Se supone que nuestros organismos están compuestos por un billón de células. Pues tenemos diez veces más bacterias en nuestro cuerpo. Por fuera en nuestra piel y por dentro en nuestras mucosas, tracto gastrointestinal y entrañas. “Cualquiera sin sus microbios estaría desnudo nos informa un profesor de medicina interna en un artículo que discute lo que sucede cuando desaparecen los microorganismos que nos mantienen saludables. Llamar entonces contaminantes a las bacterias que habitan nuestro microambiente inmediato es una simplificación y exageración publicitaria: nuestras bacterias son tan nuestras como nuestras neuronas y células del corazón.
Los desinfectantes no sirven de mucho, solo dan a nuestros inodoros un artificial aroma a rosa o violeta química por un tiempo corto. Pero en realidad no tengo nada en contra de los desinfectantes. El problema serio es otro. Nos han inducido a pensar que podemos fabricar y usar moléculas bactericidas libremente. Aclaro los términos: bactericida es algo que mata bacterias, cuando tiene su origen lejano o cercano en otro organismo vivo lo llamamos antibiótico. Por ejemplo el primero de ellos fue la penicilina extraída del Penicilliumchrysogenum, simplemente una molécula producida por ese moho para defenderse de las bacterias que a su alrededor le quitaban nutrientes. Pura batalla de distintas especies por su nicho ecológico que explica gran parte del proceso que llamamos evolución biológica. Y si algo nos enseñó el siglo XX es que cuando el ser humano mete sus manos en la evolución las cosas no terminan bien. Los desinfectantes, los bactericidas y los antibióticos nos han llevado a pensar que podemos matar bacterias sin temer el resultado de nuestras acciones. Eso no es así: la “vida”, la evolución, nuestras bacterias se vengan. Algunos reportes predicen y no es ciencia ficción o fantasía una “Appocalipsis Antibiótica” por nuestro permanente deseo de matar bacterias a diestra y siniestra, justificadamente por razones médicas o no.

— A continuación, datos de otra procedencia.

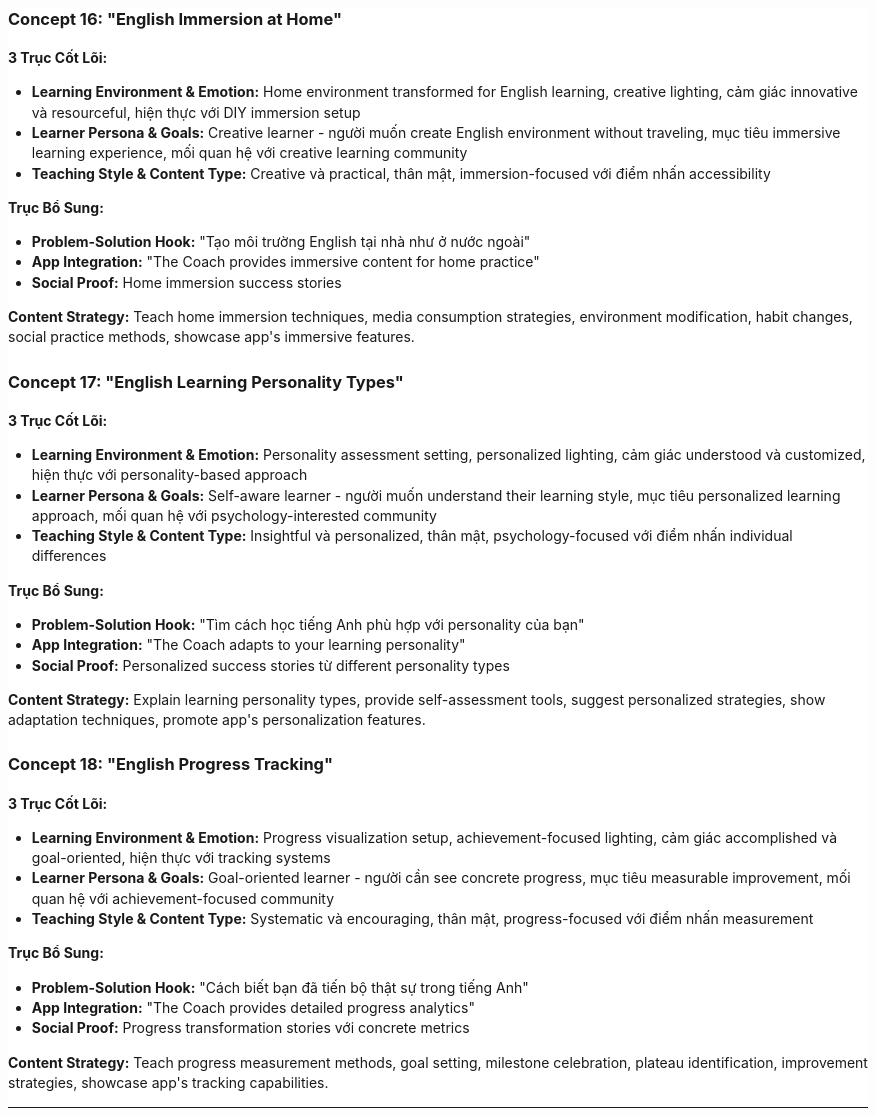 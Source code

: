 ### Concept 16: "English Immersion at Home"
**3 Trục Cốt Lõi:**
- **Learning Environment & Emotion:** Home environment transformed for English learning, creative lighting, cảm giác innovative và resourceful, hiện thực với DIY immersion setup
- **Learner Persona & Goals:** Creative learner - người muốn create English environment without traveling, mục tiêu immersive learning experience, mối quan hệ với creative learning community
- **Teaching Style & Content Type:** Creative và practical, thân mật, immersion-focused với điểm nhấn accessibility

**Trục Bổ Sung:**
- **Problem-Solution Hook:** "Tạo môi trường English tại nhà như ở nước ngoài"
- **App Integration:** "The Coach provides immersive content for home practice"
- **Social Proof:** Home immersion success stories

**Content Strategy:** Teach home immersion techniques, media consumption strategies, environment modification, habit changes, social practice methods, showcase app's immersive features.

### Concept 17: "English Learning Personality Types"
**3 Trục Cốt Lõi:**
- **Learning Environment & Emotion:** Personality assessment setting, personalized lighting, cảm giác understood và customized, hiện thực với personality-based approach
- **Learner Persona & Goals:** Self-aware learner - người muốn understand their learning style, mục tiêu personalized learning approach, mối quan hệ với psychology-interested community
- **Teaching Style & Content Type:** Insightful và personalized, thân mật, psychology-focused với điểm nhấn individual differences

**Trục Bổ Sung:**
- **Problem-Solution Hook:** "Tìm cách học tiếng Anh phù hợp với personality của bạn"
- **App Integration:** "The Coach adapts to your learning personality"
- **Social Proof:** Personalized success stories từ different personality types

**Content Strategy:** Explain learning personality types, provide self-assessment tools, suggest personalized strategies, show adaptation techniques, promote app's personalization features.

### Concept 18: "English Progress Tracking"
**3 Trục Cốt Lõi:**
- **Learning Environment & Emotion:** Progress visualization setup, achievement-focused lighting, cảm giác accomplished và goal-oriented, hiện thực với tracking systems
- **Learner Persona & Goals:** Goal-oriented learner - người cần see concrete progress, mục tiêu measurable improvement, mối quan hệ với achievement-focused community
- **Teaching Style & Content Type:** Systematic và encouraging, thân mật, progress-focused với điểm nhấn measurement

**Trục Bổ Sung:**
- **Problem-Solution Hook:** "Cách biết bạn đã tiến bộ thật sự trong tiếng Anh"
- **App Integration:** "The Coach provides detailed progress analytics"
- **Social Proof:** Progress transformation stories với concrete metrics

**Content Strategy:** Teach progress measurement methods, goal setting, milestone celebration, plateau identification, improvement strategies, showcase app's tracking capabilities.

---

Y las predicciones sobre este extremo histórico y peligroso al que estamos llegando por el mal uso de antibióticos no son nuevas. Fleming el descubridor de la penicilina decía en su discurso de aceptación del Premio Nobel de Medicina en 1945: “Llegará el día en que la penicilina pueda comprarse libremente en farmacias. Existirá entonces el peligro que el inexperto se automedique con dosis insuficientes que harán resistentes a los microbios”. Esto ya ha sucedido hoy repetidamente. Se calcula que una cuarta parte de las prescripciones de antibióticos en el Reino Unido son inapropiadas o innecesarias. Además el uso exagerado en mascotas, la ganadería y la piscicultura exacerban el problema exacerban el problema. El primer ministro inglés, Cameron, ha dicho recientemente: “Estamos contemplando un escenario impensable donde los antibióticos no serían útiles y nos devolveríamos a épocas oscuras de la medicina cuando los pacientes morían por heridas e infecciones tratables”.

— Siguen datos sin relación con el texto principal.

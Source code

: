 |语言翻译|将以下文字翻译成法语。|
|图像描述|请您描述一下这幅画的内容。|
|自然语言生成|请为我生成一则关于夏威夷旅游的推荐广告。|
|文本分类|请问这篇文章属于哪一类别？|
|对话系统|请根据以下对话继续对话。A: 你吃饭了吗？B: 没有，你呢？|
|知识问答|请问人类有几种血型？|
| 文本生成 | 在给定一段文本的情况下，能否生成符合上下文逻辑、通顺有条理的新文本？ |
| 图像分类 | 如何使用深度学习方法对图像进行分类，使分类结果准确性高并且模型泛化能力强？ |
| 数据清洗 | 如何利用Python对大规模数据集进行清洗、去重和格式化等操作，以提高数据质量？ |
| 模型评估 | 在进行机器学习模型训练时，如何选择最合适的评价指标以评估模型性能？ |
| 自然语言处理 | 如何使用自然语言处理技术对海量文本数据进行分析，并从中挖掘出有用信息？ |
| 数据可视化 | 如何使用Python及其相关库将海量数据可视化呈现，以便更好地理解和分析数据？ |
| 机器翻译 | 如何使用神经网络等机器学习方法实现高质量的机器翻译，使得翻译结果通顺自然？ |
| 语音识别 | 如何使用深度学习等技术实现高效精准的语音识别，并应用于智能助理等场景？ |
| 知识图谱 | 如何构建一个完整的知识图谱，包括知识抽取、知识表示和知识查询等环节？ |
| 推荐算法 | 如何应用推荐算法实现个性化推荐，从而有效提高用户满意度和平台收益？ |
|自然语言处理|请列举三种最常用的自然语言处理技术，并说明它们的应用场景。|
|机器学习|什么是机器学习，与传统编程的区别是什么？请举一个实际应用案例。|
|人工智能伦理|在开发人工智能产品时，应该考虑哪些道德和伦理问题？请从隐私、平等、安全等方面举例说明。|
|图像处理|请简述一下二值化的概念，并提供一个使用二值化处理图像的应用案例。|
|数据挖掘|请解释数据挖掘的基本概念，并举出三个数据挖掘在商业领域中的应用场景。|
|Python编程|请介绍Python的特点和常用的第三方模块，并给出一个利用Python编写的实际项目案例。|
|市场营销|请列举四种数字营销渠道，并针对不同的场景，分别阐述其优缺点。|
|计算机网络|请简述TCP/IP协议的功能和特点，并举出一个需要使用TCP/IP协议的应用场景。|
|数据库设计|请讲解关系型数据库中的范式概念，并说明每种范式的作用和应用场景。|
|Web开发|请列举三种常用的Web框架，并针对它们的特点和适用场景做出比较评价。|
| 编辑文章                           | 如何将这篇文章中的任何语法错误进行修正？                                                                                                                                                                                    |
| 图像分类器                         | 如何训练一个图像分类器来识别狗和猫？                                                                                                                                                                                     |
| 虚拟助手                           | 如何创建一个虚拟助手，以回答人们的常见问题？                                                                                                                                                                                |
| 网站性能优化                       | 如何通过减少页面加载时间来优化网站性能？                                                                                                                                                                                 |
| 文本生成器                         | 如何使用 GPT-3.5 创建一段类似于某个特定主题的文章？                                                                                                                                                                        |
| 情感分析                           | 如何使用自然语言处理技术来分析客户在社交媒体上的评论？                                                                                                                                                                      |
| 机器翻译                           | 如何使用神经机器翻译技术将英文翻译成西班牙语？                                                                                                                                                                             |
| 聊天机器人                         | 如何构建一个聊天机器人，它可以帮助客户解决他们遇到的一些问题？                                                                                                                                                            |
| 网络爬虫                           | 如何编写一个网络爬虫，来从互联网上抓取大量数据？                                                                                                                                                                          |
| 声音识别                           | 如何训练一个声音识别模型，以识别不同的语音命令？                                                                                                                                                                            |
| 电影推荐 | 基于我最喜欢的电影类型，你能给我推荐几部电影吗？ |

Esto me recuerda el caso de uno de los primeros pacientes tratados con penicilina. Se trataba de Albert Alexander un robusto policía británico con septicemia, grave infección por bacterias en la sangre, que adquirió podando rosas en su jardín. En 1941 no existía suficiente penicilina disponible y murió. Entonces si no podemos desinfectar completamente rosas e inodoros ¡cuidemos y ahorremos nuestros antibióticos!